=== Begin Enclosure ===

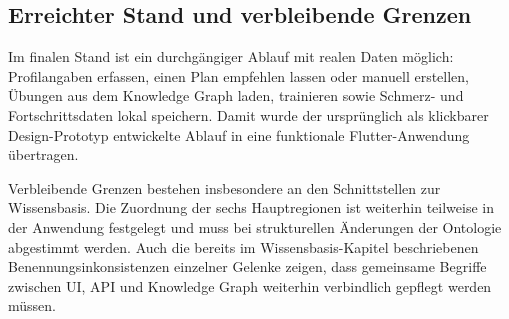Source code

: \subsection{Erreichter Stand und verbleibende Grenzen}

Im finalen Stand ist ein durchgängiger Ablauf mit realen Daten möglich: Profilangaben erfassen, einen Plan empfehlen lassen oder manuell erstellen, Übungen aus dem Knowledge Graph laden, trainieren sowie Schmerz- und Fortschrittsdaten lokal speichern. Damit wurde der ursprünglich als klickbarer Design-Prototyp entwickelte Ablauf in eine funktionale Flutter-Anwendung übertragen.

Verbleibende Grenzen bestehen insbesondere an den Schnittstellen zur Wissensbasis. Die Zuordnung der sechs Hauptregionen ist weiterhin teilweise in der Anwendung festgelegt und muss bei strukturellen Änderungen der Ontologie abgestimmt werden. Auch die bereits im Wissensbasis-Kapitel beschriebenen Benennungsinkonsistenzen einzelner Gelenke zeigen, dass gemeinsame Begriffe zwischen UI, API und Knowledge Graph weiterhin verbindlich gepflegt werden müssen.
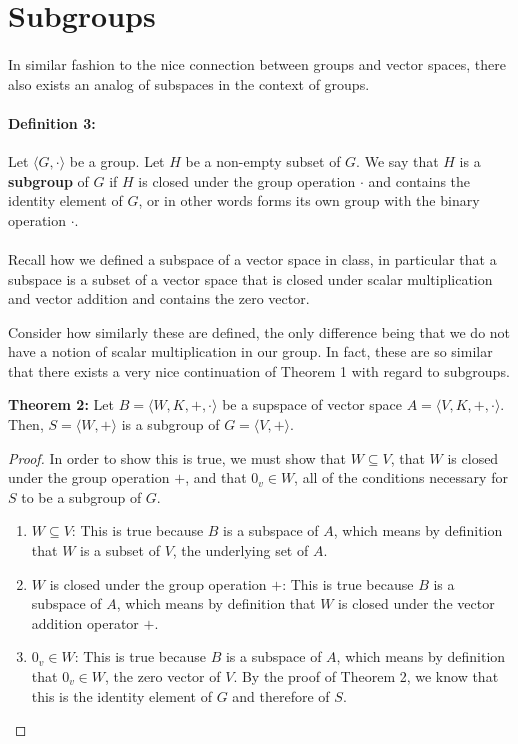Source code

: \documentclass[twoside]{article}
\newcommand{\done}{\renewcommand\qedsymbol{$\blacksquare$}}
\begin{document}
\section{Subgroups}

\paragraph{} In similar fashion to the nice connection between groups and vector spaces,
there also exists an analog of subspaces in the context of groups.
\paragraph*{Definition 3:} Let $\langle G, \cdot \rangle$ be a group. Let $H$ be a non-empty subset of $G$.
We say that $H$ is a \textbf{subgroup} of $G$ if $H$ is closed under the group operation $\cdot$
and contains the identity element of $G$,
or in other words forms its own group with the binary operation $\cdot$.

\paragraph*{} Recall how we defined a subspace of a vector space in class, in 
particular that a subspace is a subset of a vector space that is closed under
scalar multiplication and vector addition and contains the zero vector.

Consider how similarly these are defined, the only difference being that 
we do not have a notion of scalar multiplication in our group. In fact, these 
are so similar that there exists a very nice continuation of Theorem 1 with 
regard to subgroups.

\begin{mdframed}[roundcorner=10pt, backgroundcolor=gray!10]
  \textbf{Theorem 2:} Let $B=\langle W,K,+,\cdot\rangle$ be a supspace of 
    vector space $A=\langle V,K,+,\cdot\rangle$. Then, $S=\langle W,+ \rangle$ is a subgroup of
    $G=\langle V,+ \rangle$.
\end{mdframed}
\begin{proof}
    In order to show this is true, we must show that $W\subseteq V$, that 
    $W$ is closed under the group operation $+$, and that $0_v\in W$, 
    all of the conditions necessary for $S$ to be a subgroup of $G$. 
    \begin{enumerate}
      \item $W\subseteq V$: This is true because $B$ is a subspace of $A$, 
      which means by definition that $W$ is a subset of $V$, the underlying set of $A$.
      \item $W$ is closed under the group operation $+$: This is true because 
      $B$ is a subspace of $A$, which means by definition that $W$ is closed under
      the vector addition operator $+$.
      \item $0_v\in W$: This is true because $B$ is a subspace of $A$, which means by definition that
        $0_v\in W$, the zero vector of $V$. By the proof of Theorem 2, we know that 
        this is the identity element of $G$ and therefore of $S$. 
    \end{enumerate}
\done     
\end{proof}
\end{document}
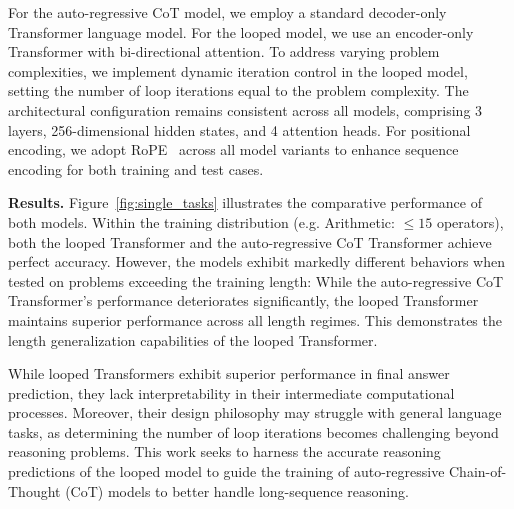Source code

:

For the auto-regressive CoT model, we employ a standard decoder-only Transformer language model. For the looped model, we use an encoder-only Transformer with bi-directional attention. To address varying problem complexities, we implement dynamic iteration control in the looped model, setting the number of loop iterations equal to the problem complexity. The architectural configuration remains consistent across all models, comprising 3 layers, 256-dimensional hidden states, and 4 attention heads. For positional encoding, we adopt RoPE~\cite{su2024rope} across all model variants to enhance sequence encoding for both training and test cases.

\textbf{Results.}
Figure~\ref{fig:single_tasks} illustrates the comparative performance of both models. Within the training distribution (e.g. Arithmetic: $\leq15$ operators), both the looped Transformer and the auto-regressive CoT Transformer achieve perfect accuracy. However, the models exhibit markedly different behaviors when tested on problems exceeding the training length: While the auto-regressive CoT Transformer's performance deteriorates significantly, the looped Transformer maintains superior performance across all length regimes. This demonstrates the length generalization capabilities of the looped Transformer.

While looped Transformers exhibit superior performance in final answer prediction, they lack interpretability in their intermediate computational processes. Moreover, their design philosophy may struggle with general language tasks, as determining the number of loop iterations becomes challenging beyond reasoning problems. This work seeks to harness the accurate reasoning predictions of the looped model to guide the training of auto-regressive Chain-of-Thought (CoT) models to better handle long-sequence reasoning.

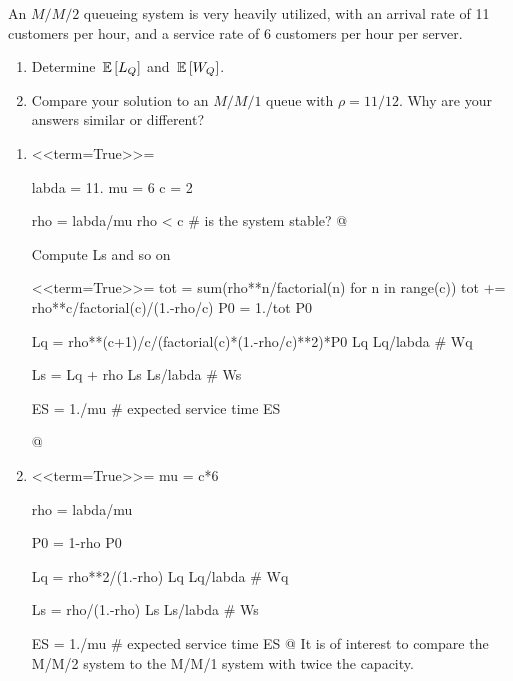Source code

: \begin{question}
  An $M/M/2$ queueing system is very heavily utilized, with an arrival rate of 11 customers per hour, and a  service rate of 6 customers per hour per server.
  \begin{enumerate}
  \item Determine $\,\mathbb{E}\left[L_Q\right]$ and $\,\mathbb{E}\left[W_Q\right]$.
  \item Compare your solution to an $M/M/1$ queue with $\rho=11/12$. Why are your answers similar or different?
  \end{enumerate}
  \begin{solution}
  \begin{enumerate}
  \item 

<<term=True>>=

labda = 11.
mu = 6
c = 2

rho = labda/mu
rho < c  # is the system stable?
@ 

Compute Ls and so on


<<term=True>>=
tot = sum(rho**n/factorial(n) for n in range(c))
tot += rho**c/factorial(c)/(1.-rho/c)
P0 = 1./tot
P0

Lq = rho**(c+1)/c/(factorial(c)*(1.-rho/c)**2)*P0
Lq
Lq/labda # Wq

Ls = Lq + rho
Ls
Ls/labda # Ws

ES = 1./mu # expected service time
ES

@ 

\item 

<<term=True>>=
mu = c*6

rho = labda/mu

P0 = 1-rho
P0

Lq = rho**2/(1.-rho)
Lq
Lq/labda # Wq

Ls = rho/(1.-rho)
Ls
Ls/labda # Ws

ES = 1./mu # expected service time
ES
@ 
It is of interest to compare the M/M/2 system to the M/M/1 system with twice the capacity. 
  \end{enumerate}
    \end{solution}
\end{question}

=== End Enclosure ===

**The problem:**
From the "An $M/M/2$ queueing" line to the close of the listing, restate each line word for word.

**Result for this task:**
  An $M/M/2$ queueing system is very heavily utilized, with an arrival rate of 11 customers per hour, and a  service rate of 6 customers per hour per server.
  \begin{enumerate}
  \item Determine $\,\mathbb{E}\left[L_Q\right]$ and $\,\mathbb{E}\left[W_Q\right]$.
  \item Compare your solution to an $M/M/1$ queue with $\rho=11/12$. Why are your answers similar or different?
  \end{enumerate}
  \begin{solution}
  \begin{enumerate}
  \item 

<<term=True>>=

labda = 11.
mu = 6
c = 2

rho = labda/mu
rho < c  # is the system stable?
@ 

Compute Ls and so on


<<term=True>>=
tot = sum(rho**n/factorial(n) for n in range(c))
tot += rho**c/factorial(c)/(1.-rho/c)
P0 = 1./tot
P0

Lq = rho**(c+1)/c/(factorial(c)*(1.-rho/c)**2)*P0
Lq
Lq/labda # Wq

Ls = Lq + rho
Ls
Ls/labda # Ws

ES = 1./mu # expected service time
ES

@ 

\item 

<<term=True>>=
mu = c*6

rho = labda/mu

P0 = 1-rho
P0

Lq = rho**2/(1.-rho)
Lq
Lq/labda # Wq

Ls = rho/(1.-rho)
Ls
Ls/labda # Ws

ES = 1./mu # expected service time
ES
@ 
It is of interest to compare the M/M/2 system to the M/M/1 system with twice the capacity. 
  \end{enumerate}
    \end{solution}
\end{question}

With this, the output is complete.